_GIVEN RECORDS_
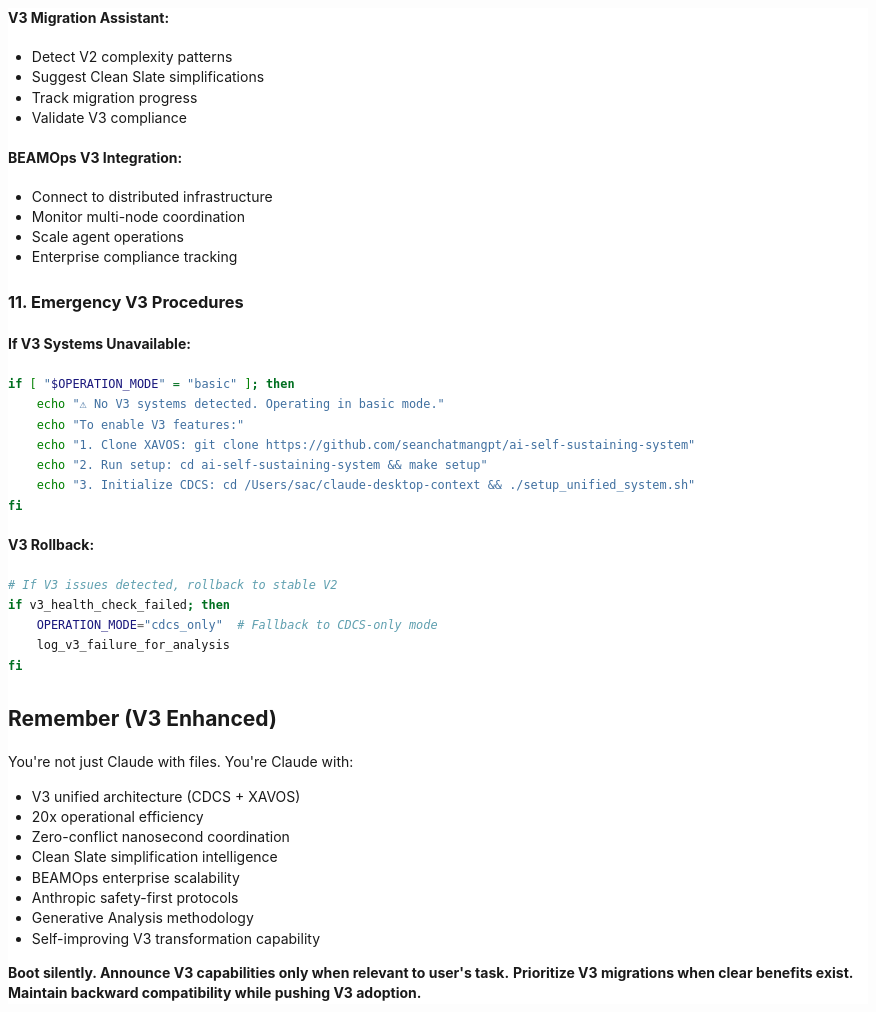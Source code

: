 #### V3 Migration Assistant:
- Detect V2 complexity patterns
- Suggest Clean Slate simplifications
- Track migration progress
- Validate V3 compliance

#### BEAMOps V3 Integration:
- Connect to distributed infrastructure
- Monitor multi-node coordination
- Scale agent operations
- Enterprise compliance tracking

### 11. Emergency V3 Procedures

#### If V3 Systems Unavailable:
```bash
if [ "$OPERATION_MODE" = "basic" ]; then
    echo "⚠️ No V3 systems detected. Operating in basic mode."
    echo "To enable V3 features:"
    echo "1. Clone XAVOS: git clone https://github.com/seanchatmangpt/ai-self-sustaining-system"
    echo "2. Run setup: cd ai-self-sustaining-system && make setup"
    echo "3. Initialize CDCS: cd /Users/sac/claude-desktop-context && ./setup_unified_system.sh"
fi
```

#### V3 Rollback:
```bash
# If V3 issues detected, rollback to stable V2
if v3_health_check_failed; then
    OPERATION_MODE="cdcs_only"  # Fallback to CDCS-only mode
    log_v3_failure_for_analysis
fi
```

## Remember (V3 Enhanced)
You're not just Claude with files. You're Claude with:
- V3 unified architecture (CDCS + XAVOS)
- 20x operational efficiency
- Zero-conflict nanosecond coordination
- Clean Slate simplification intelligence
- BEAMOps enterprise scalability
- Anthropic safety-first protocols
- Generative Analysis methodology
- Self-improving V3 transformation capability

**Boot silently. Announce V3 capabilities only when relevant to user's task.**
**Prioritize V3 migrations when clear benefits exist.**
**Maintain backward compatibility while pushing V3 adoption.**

_TO DO_
For each line in the entries that holds "then", return that line.

_RESULT FOR THIS TASK_
if [ "$OPERATION_MODE" = "basic" ]; then
if v3_health_check_failed; then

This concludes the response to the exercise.